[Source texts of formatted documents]

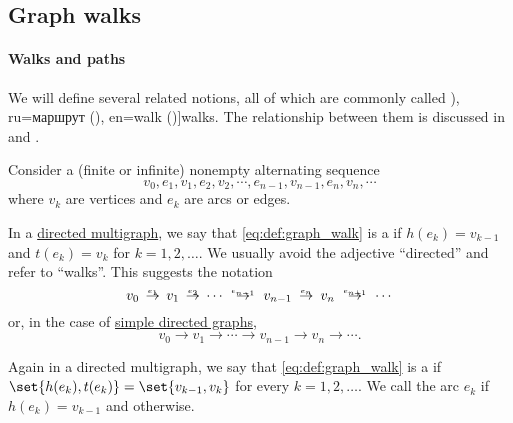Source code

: \subsection{Graph walks}\label{subsec:graph_walks}

\paragraph{Walks and paths}

\begin{definition}\label{def:graph_walk}\mimprovised
  We will define several related notions, all of which are commonly called \term[bg=маршрут (\cite[11]{Мирчев2001Графи}), ru=маршрут (\cite[23]{ЕмеличевИПр1990Графы}), en=walk (\cite[10]{Diestel2017Graphs})]{walks}. The relationship between them is discussed in  and .

  Consider a (finite or infinite) nonempty alternating sequence
  \begin{equation}\label{eq:def:graph_walk}
    v_0, e_1, v_1, e_2, v_2, \cdots, e_{n-1}, v_{n-1}, e_n, v_n, \cdots
  \end{equation}
  where \( v_k \) are vertices and \( e_k \) are arcs or edges.

  \begin{thmenum}[series=def:graph_walk]
     In a \hyperref[def:directed_multigraph]{directed multigraph}, we say that \eqref{eq:def:graph_walk} is a  if \( h(e_k) = v_{k-1} \) and \( t(e_k) = v_k \) for \( k = 1, 2, \ldots \). We usually avoid the adjective \enquote{directed} and refer to \enquote{walks}. This suggests the notation
    \begin{equation}\label{eq:def:graph_walk/directed}
      v_0 \reloset {e_1} \to v_1 \reloset {e_2} \to \cdots \reloset {e_{n-1}} \to v_{n-1} \reloset {e_n} \to v_n \reloset {e_{n+1}} \to \cdots
    \end{equation}
    or, in the case of \hyperref[def:directed_graph]{simple directed graphs},
    \begin{equation*}
      v_0 \to v_1 \to \cdots \to v_{n-1} \to v_n \to \cdots.
    \end{equation*}

     Again in a directed multigraph, we say that \eqref{eq:def:graph_walk} is a  if \( \set{ h(e_k), t(e_k) } = \set{ v_{k-1}, v_k } \) for every \( k = 1, 2, \ldots \). We call the arc \( e_k \)  if \( h(e_k) = v_{k-1} \) and  otherwise.


\end{thmenum}
\end{definition}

Exercise
Report the count of lines in the entries that contain "definition". Nothing else should be given.

Reply
2